Translating banks’ climate commitments into action: going green isn’t always black and white


November 30, 2021

An article by Ricardo Martinez, Principal | Deloitte Risk & Financial Advisory; Michelle Bachir, Senior Manager, Sustainability and ESG services | Deloitte & Touche LLP; Akshatha Shetty, Senior Manager, Deloitte Risk & Financial Advisory | Deloitte & Touche LLP; Val Srinivas, Research Leader | Deloitte Services LP and Jill Gregorie, Senior Market Insights Analyst | Deloitte Services LP

As the recent United Nations Climate Change Conference (COP26) highlighted, countries and private sector entities have become more ambitious in their commitments to alter the course of climate change.

Climate pledges are heating up in the global banking industry as well, particularly among the large US banks. For instance, a handful of the largest US banks have collectively agreed to contribute at least $3.5 trillion to sustainable initiatives over the next decade.1 Not only does this figure represent more than one-third of these five banks’ total asset base in 2020, but the sum of these new pledges is roughly five times what the banks spent on climate change programs between 2007 and 2020.2

These large US banks have also joined the Net-Zero Banking Alliance, a group committed to “aligning their lending and investment portfolios with net-zero emissions by 2050.”3

Of course, banks can’t alter the trajectory of climate change on their own. Experts estimate that the world needs to invest $131 trillion in the energy transition technologies through 2050 to limit global warming to less than 1.5°C.4 At COP26, more than 450 global banks, insurers, and asset managers joined the Glasgow Financial Alliance for Net Zero (GFANZ), a coalition capable of generating $100 trillion for green investments over the next three decades.5

But the harsh reality is that the planet remains on track to surpass the 1.5°C threshold before 2040.6 So, more urgent and coordinated action between governments, businesses, and professional associations is needed now.

The banking industry stands out from other sectors in their capacity to help companies transition to a carbon-neutral economy by using their balance sheets for lending, investing, and trading activities. But effecting change at scale will likely require extensive collaboration with clients and regulators. There are some indications of progress on this front: for the first time since the Paris Agreement was signed in 2015, global banks are on track to provide more financing to green projects this year than to oil, gas, and coal companies.7

Translating banks' climate commitments into action: Going green isn't always black and white

What more are banks doing to fight climate change?

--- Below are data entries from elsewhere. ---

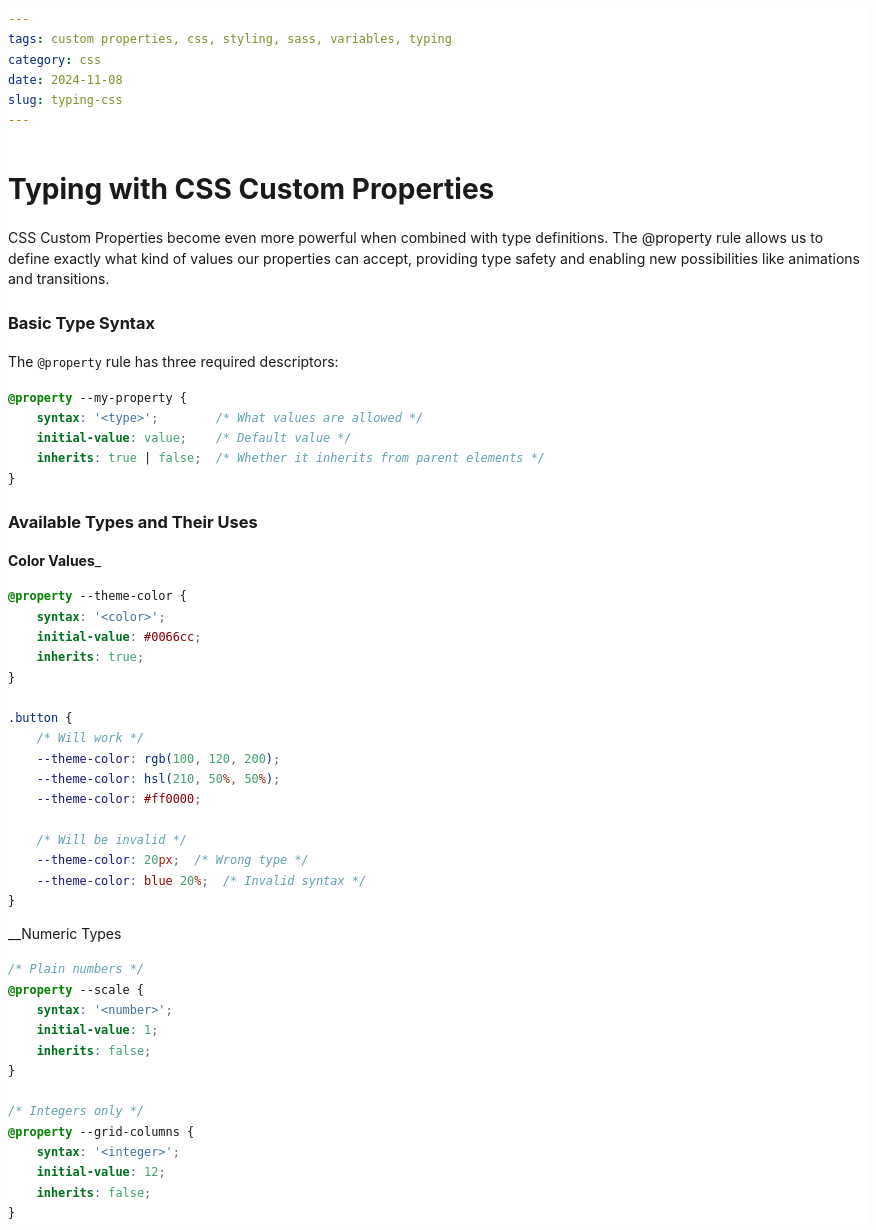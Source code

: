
 ```yaml
---
tags: custom properties, css, styling, sass, variables, typing
category: css
date: 2024-11-08
slug: typing-css
---
```


# Typing with CSS Custom Properties

CSS Custom Properties become even more powerful when combined with type definitions. The @property rule allows us to define exactly what kind of values our properties can accept, providing type safety and enabling new possibilities like animations and transitions.

### Basic Type Syntax

The `@property` rule has three required descriptors:

```css
@property --my-property {
    syntax: '<type>';        /* What values are allowed */
    initial-value: value;    /* Default value */
    inherits: true | false;  /* Whether it inherits from parent elements */
}
```

### Available Types and Their Uses

__Color Values___

```css
@property --theme-color {
    syntax: '<color>';
    initial-value: #0066cc;
    inherits: true;
}

.button {
    /* Will work */
    --theme-color: rgb(100, 120, 200);
    --theme-color: hsl(210, 50%, 50%);
    --theme-color: #ff0000;

    /* Will be invalid */
    --theme-color: 20px;  /* Wrong type */
    --theme-color: blue 20%;  /* Invalid syntax */
}
```

__Numeric Types

```css
/* Plain numbers */
@property --scale {
    syntax: '<number>';
    initial-value: 1;
    inherits: false;
}

/* Integers only */
@property --grid-columns {
    syntax: '<integer>';
    initial-value: 12;
    inherits: false;
}
```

Banks are not just providing capital to firms that are piloting climate change innovation. Other activities include advising clients on the transition to net-zero, including mergers and acquisitions of greener companies, asset disposal, and financing of green projects. Institutions are also developing financial instruments that promote environmental initiatives, such as thematic investments and target-linked bonds, as well as new platforms that make it easier to buy and sell carbon credits or participate in carbon markets. Many banks are also updating their policies regarding the financing of emission-heavy activities, such as fracking and Arctic drilling.

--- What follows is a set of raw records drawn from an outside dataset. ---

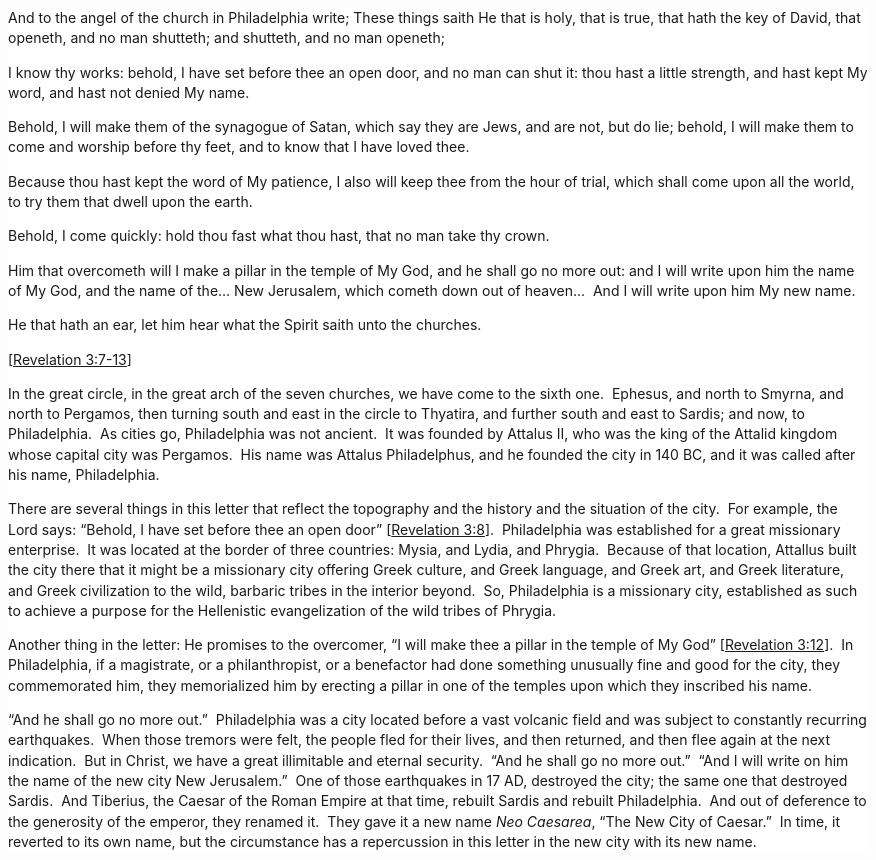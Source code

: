 And to the angel of the church in Philadelphia write; These things saith He that is holy, that is true, that hath the key of David, that openeth, and no man shutteth; and shutteth, and no man openeth;

I know thy works: behold, I have set before thee an open door, and no man can shut it: thou hast a little strength, and hast kept My word, and hast not denied My name.

Behold, I will make them of the synagogue of Satan, which say they are Jews, and are not, but do lie; behold, I will make them to come and worship before thy feet, and to know that I have loved thee.

Because thou hast kept the word of My patience, I also will keep thee from the hour of trial, which shall come upon all the world, to try them that dwell upon the earth.

Behold, I come quickly: hold thou fast what thou hast, that no man take thy crown.

Him that overcometh will I make a pillar in the temple of My God, and he shall go no more out: and I will write upon him the name of My God, and the name of the… New Jerusalem, which cometh down out of heaven...  And I will write upon him My new name.

He that hath an ear, let him hear what the Spirit saith unto the churches. 

\[[Revelation 3:7-13](http://biblia.com/bible/kjv1900/Revelation%203.7-13)\]

In the great circle, in the great arch of the seven churches, we have come to the sixth one.  Ephesus, and north to Smyrna, and north to Pergamos, then turning south and east in the circle to Thyatira, and further south and east to Sardis; and now, to Philadelphia.  As cities go, Philadelphia was not ancient.  It was founded by Attalus II, who was the king of the Attalid kingdom whose capital city was Pergamos.  His name was Attalus Philadelphus, and he founded the city in 140 BC, and it was called after his name, Philadelphia.

There are several things in this letter that reflect the topography and the history and the situation of the city.  For example, the Lord says: “Behold, I have set before thee an open door” \[[Revelation 3:8](http://biblia.com/bible/kjv1900/Revelation%203.8)\].  Philadelphia was established for a great missionary enterprise.  It was located at the border of three countries: Mysia, and Lydia, and Phrygia.  Because of that location, Attallus built the city there that it might be a missionary city offering Greek culture, and Greek language, and Greek art, and Greek literature, and Greek civilization to the wild, barbaric tribes in the interior beyond.  So, Philadelphia is a missionary city, established as such to achieve a purpose for the Hellenistic evangelization of the wild tribes of Phrygia. 

Another thing in the letter: He promises to the overcomer, “I will make thee a pillar in the temple of My God” \[[Revelation 3:12](http://biblia.com/bible/kjv1900/Revelation%203.12)\].  In Philadelphia, if a magistrate, or a philanthropist, or a benefactor had done something unusually fine and good for the city, they commemorated him, they memorialized him by erecting a pillar in one of the temples upon which they inscribed his name. 

“And he shall go no more out.”  Philadelphia was a city located before a vast volcanic field and was subject to constantly recurring earthquakes.  When those tremors were felt, the people fled for their lives, and then returned, and then flee again at the next indication.  But in Christ, we have a great illimitable and eternal security.  “And he shall go no more out.”  “And I will write on him the name of the new city New Jerusalem.”  One of those earthquakes in 17 AD, destroyed the city; the same one that destroyed Sardis.  And Tiberius, the Caesar of the Roman Empire at that time, rebuilt Sardis and rebuilt Philadelphia.  And out of deference to the generosity of the emperor, they renamed it.  They gave it a new name _Neo Caesarea_, “The New City of Caesar.”  In time, it reverted to its own name, but the circumstance has a repercussion in this letter in the new city with its new name. 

In addition, U.S. banks are working to catch up to European institutions that tend to be more advanced in green banking practices such as climate-related stress testing, green bond underwriting and the development of innovative products like sustainability-linked derivatives and exchange traded instruments. Some banks are also beginning to factor in executives’ performance on climate and other ESG targets into executive compensation practices.8

Another contribution is intellectual capital, which banks have been channeling towards technology that should be made commercially viable, such as hydrogen energy, waste-to-energy, and carbon capture, utilization, and storage (CCUS). Some banks are also leveraging their influence with policymakers to facilitate coordinated action on climate, and press for legislation on carbon taxes and other climate matters. There is also a movement to bring low-carbon technology onto open platforms. For example, some banks are making the patents they use to reduce emissions at energy-intensive processing sites available to the public,9 and others have joined coalitions that share tools and datasets that can assist with climate risk modeling and scenario-based predictive analytics.

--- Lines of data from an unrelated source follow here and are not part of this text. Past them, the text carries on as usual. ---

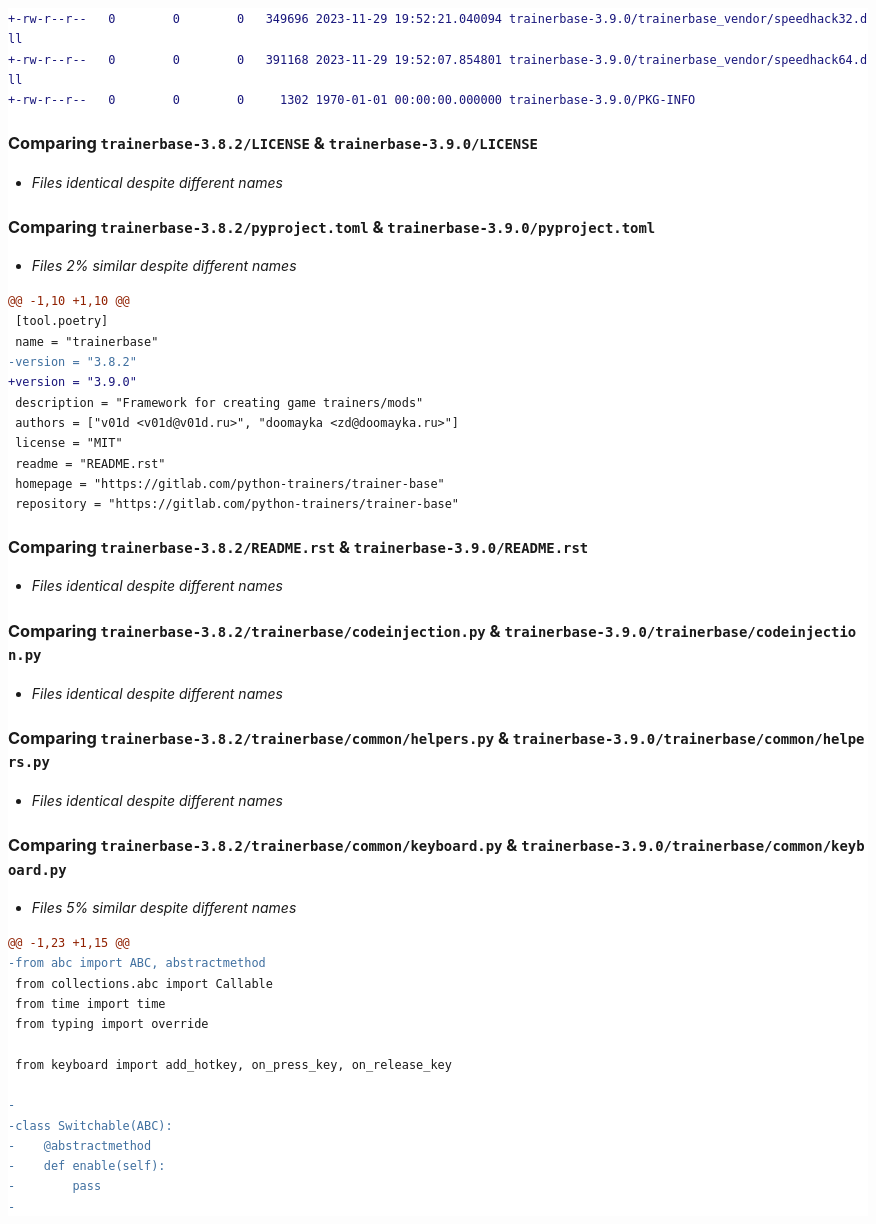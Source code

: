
 ```diff
+-rw-r--r--   0        0        0   349696 2023-11-29 19:52:21.040094 trainerbase-3.9.0/trainerbase_vendor/speedhack32.dll
+-rw-r--r--   0        0        0   391168 2023-11-29 19:52:07.854801 trainerbase-3.9.0/trainerbase_vendor/speedhack64.dll
+-rw-r--r--   0        0        0     1302 1970-01-01 00:00:00.000000 trainerbase-3.9.0/PKG-INFO
```

### Comparing `trainerbase-3.8.2/LICENSE` & `trainerbase-3.9.0/LICENSE`

 * *Files identical despite different names*

### Comparing `trainerbase-3.8.2/pyproject.toml` & `trainerbase-3.9.0/pyproject.toml`

 * *Files 2% similar despite different names*

```diff
@@ -1,10 +1,10 @@
 [tool.poetry]
 name = "trainerbase"
-version = "3.8.2"
+version = "3.9.0"
 description = "Framework for creating game trainers/mods"
 authors = ["v01d <v01d@v01d.ru>", "doomayka <zd@doomayka.ru>"]
 license = "MIT"
 readme = "README.rst"
 homepage = "https://gitlab.com/python-trainers/trainer-base"
 repository = "https://gitlab.com/python-trainers/trainer-base"
```

### Comparing `trainerbase-3.8.2/README.rst` & `trainerbase-3.9.0/README.rst`

 * *Files identical despite different names*

### Comparing `trainerbase-3.8.2/trainerbase/codeinjection.py` & `trainerbase-3.9.0/trainerbase/codeinjection.py`

 * *Files identical despite different names*

### Comparing `trainerbase-3.8.2/trainerbase/common/helpers.py` & `trainerbase-3.9.0/trainerbase/common/helpers.py`

 * *Files identical despite different names*

### Comparing `trainerbase-3.8.2/trainerbase/common/keyboard.py` & `trainerbase-3.9.0/trainerbase/common/keyboard.py`

 * *Files 5% similar despite different names*

```diff
@@ -1,23 +1,15 @@
-from abc import ABC, abstractmethod
 from collections.abc import Callable
 from time import time
 from typing import override
 
 from keyboard import add_hotkey, on_press_key, on_release_key
 
-
-class Switchable(ABC):
-    @abstractmethod
-    def enable(self):
-        pass
-
```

This article discusses some of the important actions banks should pursue, the challenges they will likely confront, and the questions they should consider to deliver on climate commitments.

The challenge: Lack of standards

While banks’ investments in net-zero initiatives are certainly notable, details about how most banks will execute emission-reduction plans remain sparse. While many companies in financial services and other industries have taken strides to share more details about their climate initiatives, the private sector has not yet agreed upon a standard framework for measuring carbon footprint or determining which parts of the value chain should be the focus of decarbonization efforts. As a result, it can be difficult for outsiders to assess how firms are advancing on their climate goals, or compare the progress of peer institutions.

This lack of standardization may leave firms vulnerable to accusations of “greenwashing” from a wide range of stakeholders, including consumers, activists, shareholders, investors, regulators, and the press. Many stakeholders are pressuring financial institutions to be more transparent about their plans to phase out of fossil fuel financing, and in some cases, are demanding banks go beyond the obligations laid out in their climate pledges.

Institutional investors, for example, have launched shareholder campaigns that would compel banks to publish short-term decarbonization targets sooner than they’ve already committed to, and exit certain emission-intensive sectors by a set date. They are also pushing banks to develop a strategy for quantifying their contributions to biodiversity loss and other nature-related risks.

Even some courts are pushing for more immediate action. For instance, a German court recently ruled that insufficient interim targets can result in a lion’s share of the work being punted down the line instead of being treated with the urgency they require in the near-term.10 This decision resulted in a law that created stricter reduction targets across public and private sector institutions.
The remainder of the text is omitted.